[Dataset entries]
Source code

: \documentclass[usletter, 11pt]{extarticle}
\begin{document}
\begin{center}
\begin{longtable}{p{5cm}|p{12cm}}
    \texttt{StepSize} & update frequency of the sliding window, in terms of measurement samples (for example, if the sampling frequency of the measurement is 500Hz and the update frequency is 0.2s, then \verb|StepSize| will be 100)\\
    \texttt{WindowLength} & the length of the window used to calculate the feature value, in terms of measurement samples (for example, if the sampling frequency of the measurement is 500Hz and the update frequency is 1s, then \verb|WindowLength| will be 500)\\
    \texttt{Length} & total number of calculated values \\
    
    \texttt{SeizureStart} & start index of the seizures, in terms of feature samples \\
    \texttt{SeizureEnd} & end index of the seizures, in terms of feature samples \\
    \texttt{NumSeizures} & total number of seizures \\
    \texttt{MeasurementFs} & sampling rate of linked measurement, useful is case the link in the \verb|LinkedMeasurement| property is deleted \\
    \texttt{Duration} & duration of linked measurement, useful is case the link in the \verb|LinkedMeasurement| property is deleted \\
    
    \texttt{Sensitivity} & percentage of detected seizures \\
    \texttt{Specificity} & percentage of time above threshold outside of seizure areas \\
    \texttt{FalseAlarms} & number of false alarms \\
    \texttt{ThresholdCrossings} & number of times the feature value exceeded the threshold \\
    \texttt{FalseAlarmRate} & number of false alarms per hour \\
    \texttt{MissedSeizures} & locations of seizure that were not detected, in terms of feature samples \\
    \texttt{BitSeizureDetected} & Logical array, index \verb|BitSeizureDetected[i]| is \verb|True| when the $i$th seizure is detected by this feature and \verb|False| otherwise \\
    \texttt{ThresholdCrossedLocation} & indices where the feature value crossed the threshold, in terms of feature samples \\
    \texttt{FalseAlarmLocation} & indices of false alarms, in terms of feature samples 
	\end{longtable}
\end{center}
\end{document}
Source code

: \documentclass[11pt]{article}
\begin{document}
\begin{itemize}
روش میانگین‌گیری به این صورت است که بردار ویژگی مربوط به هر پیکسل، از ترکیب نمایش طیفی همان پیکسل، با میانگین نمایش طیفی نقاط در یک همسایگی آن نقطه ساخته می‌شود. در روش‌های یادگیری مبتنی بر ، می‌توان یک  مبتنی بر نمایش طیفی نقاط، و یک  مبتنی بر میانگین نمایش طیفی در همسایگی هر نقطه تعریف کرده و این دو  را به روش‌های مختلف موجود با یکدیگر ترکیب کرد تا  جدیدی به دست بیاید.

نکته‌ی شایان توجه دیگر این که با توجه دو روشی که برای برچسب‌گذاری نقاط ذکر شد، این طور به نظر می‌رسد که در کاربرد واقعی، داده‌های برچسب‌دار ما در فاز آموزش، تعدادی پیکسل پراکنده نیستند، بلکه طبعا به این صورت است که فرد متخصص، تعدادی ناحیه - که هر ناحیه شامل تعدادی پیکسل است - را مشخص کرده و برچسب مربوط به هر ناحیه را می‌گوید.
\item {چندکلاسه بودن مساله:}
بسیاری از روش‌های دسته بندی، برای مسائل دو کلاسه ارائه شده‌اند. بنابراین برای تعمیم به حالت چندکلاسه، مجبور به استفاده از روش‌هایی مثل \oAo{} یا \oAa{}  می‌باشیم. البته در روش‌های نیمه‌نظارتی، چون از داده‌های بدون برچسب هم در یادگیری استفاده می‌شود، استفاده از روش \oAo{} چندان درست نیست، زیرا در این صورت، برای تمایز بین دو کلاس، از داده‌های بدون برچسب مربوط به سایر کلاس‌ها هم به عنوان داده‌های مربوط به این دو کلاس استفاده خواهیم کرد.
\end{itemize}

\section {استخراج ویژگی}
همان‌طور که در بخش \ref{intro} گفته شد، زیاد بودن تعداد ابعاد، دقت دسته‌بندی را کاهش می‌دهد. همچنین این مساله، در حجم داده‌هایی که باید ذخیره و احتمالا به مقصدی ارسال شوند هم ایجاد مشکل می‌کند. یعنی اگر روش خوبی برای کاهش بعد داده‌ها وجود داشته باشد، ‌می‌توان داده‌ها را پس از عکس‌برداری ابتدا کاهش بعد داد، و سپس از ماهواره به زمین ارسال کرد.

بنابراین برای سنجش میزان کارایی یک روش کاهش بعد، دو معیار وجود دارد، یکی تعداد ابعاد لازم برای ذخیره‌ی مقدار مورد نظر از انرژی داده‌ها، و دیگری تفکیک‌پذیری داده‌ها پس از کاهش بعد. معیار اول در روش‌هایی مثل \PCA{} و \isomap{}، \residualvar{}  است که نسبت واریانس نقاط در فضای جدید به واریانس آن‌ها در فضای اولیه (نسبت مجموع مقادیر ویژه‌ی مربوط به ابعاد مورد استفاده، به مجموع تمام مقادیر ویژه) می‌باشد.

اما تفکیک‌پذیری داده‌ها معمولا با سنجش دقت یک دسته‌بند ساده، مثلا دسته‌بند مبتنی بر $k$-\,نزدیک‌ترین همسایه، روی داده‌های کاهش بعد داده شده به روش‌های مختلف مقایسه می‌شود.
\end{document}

What is required:
Your answer should be exactly the lines of the data above, from the first through the line containing "will be 100)\\".

Solution for this task:
Source code

: \documentclass[usletter, 11pt]{extarticle}
\begin{document}
\begin{center}
\begin{longtable}{p{5cm}|p{12cm}}
    \texttt{StepSize} & update frequency of the sliding window, in terms of measurement samples (for example, if the sampling frequency of the measurement is 500Hz and the update frequency is 0.2s, then \verb|StepSize| will be 100)\\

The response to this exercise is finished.